Preparation for Activity

  • Think about your willingness and ability to be involved in ongoing support for the participants in Spirit of Life. While you are not obligated to be involved in any way after leading this workshop, participants may ask you to be. What boundaries will you draw on your future involvement? Who else might you invite to become involved in providing support? Planning ahead will help you respond helpfully and honestly to participants' requests.
  • Plan how many small groups you will form for this activity. Prepare several sheets of newsprint, markers, and tape for each small group.

Description of Activity

Introduce the activity with these or similar words:

The word "spirit" comes from the Latin for "breath." The word "conspire" comes from the Latin for breathing together. I want to invite you into a time of conspiring, a time of shared inspiration.

You have heard people name the gifts they've received from this time together and you have heard people say what kind of support they want for their spiritual journeys. What are the gifts this gathered community can bring to the congregation? Is there a ritualized, celebratory way to bring these gifts to the community?

Are there ways in which the participants in our workshop can offer one another ongoing support?

Invite participants to move into groups of four or five to imagine and brainstorm ways this group can share the gifts they've received with the congregation. Invite each group to appoint someone to take notes with a marker on newsprint.

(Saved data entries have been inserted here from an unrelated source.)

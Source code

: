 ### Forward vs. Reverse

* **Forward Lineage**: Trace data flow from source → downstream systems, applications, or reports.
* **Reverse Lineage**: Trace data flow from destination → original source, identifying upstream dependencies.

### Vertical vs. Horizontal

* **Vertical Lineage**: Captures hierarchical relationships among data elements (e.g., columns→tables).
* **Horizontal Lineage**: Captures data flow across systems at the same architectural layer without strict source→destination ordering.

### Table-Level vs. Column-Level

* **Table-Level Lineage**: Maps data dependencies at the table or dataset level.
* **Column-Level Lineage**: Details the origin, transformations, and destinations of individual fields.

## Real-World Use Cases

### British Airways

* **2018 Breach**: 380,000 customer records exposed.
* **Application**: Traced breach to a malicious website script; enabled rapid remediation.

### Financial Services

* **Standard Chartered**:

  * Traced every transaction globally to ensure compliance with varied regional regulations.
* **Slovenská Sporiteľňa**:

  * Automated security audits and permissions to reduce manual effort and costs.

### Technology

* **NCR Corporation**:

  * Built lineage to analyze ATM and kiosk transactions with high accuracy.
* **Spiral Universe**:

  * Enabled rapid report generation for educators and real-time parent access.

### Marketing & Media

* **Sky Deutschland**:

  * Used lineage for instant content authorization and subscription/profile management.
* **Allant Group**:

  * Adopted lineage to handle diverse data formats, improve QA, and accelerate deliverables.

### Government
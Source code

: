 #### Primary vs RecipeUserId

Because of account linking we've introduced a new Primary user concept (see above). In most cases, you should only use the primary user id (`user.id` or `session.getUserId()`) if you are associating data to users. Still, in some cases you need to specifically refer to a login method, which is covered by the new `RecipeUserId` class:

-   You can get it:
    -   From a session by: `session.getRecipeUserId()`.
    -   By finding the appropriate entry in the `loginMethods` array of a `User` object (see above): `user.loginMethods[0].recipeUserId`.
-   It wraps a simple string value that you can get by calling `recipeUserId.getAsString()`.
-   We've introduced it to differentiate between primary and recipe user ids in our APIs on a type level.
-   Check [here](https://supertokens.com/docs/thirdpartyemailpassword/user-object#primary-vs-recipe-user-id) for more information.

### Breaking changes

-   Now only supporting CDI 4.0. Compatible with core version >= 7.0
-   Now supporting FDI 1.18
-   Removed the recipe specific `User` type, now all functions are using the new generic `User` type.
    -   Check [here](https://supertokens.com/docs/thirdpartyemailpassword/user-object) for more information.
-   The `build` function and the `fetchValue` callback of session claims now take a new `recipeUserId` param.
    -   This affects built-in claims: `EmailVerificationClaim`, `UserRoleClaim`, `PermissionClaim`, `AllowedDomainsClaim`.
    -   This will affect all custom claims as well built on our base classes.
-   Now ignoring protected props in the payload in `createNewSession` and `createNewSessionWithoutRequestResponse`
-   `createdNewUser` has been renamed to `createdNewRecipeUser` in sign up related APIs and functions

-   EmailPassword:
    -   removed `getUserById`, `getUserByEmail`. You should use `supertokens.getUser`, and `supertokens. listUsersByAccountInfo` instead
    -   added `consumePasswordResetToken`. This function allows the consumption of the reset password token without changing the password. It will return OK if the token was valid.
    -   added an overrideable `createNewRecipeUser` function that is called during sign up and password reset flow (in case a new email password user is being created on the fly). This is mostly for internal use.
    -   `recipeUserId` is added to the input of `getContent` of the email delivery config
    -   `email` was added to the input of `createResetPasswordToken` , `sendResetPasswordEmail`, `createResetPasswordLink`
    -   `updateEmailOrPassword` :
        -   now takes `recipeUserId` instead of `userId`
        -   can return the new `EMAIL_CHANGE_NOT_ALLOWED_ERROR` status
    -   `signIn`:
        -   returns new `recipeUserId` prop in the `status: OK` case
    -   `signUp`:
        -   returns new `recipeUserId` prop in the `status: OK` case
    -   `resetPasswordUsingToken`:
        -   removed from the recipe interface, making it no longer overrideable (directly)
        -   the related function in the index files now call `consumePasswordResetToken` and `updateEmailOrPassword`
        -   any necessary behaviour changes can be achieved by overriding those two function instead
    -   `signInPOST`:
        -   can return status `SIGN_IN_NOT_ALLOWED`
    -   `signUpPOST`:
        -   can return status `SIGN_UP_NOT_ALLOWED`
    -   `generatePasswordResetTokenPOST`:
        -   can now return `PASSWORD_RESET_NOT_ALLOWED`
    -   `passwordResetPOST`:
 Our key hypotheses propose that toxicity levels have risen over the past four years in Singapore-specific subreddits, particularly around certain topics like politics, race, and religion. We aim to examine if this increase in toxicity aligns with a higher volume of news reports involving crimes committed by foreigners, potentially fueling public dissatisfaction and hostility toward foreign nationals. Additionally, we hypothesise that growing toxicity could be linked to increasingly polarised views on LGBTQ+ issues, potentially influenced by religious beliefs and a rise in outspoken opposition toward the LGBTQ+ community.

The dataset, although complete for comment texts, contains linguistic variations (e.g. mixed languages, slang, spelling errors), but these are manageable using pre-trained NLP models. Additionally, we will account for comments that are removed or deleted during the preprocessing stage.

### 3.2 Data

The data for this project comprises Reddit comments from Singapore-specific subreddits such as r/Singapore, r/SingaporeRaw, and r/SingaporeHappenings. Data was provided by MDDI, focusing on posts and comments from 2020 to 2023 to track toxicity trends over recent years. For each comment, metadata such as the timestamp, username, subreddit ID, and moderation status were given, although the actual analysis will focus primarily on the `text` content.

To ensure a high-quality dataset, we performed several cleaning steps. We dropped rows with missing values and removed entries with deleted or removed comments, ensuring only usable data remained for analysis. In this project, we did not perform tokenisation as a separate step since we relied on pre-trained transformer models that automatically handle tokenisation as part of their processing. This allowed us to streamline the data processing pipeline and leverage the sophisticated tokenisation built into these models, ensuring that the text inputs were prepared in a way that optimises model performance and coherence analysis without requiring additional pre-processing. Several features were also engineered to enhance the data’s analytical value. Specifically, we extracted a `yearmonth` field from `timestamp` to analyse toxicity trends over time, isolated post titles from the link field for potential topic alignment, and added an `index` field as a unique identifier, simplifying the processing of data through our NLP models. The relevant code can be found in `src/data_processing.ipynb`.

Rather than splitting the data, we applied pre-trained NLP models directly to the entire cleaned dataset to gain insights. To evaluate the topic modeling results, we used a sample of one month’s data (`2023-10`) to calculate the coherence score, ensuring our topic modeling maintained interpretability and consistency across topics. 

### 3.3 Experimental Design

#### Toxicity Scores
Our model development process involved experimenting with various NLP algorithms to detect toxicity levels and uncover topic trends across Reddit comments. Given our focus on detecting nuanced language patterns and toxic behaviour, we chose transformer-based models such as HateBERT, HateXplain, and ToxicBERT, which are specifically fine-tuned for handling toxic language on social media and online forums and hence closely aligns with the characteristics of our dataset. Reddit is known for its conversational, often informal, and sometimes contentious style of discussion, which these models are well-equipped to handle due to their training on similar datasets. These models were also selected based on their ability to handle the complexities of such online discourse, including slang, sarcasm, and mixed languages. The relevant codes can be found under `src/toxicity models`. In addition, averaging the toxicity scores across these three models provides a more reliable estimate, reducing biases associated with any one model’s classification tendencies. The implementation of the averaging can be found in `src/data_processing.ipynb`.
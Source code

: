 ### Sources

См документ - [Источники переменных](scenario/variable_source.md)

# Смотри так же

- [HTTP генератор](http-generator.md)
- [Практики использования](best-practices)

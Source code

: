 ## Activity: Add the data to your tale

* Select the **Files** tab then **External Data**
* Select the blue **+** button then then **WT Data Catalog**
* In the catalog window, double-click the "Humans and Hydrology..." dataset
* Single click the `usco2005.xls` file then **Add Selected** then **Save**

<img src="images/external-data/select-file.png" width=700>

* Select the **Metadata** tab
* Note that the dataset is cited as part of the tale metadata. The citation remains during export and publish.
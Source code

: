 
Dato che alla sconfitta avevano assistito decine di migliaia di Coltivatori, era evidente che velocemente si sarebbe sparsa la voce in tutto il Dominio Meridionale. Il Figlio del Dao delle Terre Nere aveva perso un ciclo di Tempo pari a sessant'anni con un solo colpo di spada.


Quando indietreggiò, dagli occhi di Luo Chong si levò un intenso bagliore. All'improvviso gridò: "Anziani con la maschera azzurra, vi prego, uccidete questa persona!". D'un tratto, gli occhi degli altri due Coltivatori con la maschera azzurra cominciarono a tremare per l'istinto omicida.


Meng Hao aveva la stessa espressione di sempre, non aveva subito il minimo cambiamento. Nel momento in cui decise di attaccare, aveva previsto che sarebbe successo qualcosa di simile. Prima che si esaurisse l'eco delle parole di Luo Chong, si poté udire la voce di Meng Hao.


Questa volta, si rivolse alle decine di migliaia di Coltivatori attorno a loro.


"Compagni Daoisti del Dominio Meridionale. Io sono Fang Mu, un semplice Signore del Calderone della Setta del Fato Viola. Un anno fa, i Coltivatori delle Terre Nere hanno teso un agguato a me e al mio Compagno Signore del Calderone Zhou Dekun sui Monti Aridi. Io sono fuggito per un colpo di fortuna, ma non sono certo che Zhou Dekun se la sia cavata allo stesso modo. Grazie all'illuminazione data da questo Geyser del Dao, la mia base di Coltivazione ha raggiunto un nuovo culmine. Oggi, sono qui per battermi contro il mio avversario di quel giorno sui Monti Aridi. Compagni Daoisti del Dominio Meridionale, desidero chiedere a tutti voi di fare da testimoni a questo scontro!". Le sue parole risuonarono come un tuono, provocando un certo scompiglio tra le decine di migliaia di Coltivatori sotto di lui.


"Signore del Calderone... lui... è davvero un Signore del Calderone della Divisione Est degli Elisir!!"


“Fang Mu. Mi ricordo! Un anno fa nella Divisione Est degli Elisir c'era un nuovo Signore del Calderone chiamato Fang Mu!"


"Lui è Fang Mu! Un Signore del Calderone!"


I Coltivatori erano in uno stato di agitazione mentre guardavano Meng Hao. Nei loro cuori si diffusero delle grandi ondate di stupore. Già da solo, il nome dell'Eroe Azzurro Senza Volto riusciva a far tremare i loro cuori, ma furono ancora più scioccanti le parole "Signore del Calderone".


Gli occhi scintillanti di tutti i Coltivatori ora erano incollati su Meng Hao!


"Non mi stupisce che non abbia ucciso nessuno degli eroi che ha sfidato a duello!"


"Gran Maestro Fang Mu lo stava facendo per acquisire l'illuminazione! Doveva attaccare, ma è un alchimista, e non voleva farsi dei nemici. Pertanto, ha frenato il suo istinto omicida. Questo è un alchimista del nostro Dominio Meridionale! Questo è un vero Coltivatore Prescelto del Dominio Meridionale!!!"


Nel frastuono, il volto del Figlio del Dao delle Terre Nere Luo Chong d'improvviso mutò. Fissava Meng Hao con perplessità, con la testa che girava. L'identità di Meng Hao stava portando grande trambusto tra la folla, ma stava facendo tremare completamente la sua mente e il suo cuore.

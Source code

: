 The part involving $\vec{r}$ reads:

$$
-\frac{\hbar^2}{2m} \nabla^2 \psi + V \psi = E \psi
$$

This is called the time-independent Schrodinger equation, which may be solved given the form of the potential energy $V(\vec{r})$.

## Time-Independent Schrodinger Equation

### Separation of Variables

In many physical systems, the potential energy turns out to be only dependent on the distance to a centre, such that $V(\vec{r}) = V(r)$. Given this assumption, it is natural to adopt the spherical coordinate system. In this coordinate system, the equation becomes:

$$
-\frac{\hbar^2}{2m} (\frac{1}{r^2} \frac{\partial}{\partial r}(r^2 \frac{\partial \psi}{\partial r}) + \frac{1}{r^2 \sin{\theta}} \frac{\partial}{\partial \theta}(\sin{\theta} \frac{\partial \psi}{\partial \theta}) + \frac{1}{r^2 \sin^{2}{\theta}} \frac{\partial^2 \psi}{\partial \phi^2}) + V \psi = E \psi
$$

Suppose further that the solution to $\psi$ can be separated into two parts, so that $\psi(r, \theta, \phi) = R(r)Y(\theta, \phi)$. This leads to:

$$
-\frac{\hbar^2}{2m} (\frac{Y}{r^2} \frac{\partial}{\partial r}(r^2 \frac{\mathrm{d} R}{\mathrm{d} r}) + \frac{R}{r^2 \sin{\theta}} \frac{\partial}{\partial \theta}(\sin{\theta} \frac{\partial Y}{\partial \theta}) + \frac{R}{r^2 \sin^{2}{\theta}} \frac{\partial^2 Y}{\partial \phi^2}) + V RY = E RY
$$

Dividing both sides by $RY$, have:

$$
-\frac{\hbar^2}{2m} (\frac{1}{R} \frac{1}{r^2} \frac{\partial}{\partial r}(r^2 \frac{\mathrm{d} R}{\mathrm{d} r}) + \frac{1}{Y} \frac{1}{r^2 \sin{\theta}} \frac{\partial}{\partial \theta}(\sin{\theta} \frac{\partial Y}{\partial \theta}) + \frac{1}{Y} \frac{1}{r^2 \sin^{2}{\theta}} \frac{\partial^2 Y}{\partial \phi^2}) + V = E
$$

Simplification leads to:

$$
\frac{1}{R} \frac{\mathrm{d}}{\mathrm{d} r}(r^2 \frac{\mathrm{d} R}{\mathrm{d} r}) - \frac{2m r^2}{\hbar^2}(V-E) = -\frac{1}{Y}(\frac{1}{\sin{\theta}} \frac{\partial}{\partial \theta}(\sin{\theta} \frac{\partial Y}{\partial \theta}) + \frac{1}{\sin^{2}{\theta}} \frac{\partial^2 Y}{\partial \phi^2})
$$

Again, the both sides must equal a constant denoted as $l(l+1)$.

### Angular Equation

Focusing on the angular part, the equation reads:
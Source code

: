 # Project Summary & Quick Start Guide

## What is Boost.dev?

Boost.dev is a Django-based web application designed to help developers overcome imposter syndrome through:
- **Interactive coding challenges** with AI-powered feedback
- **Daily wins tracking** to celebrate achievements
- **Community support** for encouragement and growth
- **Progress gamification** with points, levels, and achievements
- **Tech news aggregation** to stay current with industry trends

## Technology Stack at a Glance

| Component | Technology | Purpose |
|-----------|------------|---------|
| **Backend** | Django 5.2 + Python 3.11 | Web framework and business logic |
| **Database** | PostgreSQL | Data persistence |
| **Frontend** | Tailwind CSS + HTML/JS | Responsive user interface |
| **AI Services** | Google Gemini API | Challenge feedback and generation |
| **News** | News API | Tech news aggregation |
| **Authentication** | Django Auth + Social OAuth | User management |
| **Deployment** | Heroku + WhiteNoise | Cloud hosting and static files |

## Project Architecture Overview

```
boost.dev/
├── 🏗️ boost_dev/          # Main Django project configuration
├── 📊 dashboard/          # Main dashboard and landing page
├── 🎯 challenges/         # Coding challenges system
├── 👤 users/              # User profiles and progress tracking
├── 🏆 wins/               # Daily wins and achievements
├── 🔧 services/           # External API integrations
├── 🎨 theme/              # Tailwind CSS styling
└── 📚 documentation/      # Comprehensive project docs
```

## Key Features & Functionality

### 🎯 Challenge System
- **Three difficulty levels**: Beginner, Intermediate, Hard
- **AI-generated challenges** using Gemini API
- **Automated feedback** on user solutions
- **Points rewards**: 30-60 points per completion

Groups may suggest leading Spirit of Life workshops again; leading a Sunday service on Spirit of Life; forming spiritual partnerships or triads for speaking, listening, (and holding the space); starting a spiritual journal writing group; creating a prayer circle; creating a monthly Circle of Support for participants; offering more adult programs from the UUA's Tapestry of Faith series, such as the Spirit in Practice program by Erik Walker Wikstrom.

After ten minutes, invite small groups to return their focus to the large group and present their ideas. Invite each group to share their ideas with the large group, and post their newsprint notes on the wall.

Invite comments from the whole group after each small group shares. If there seems to be significant energy around any of the ideas in particular, discuss them further as a whole group. If the group wants to go forward with follow-up, be sure to delegate tasks. You can use these questions as guidelines:

  • What other people in the congregation should be involved in the decision-making around this?
  • Who will be the "point person" to follow up with those people and report back to the group?
  • Who is willing to take responsibility for making this idea happen?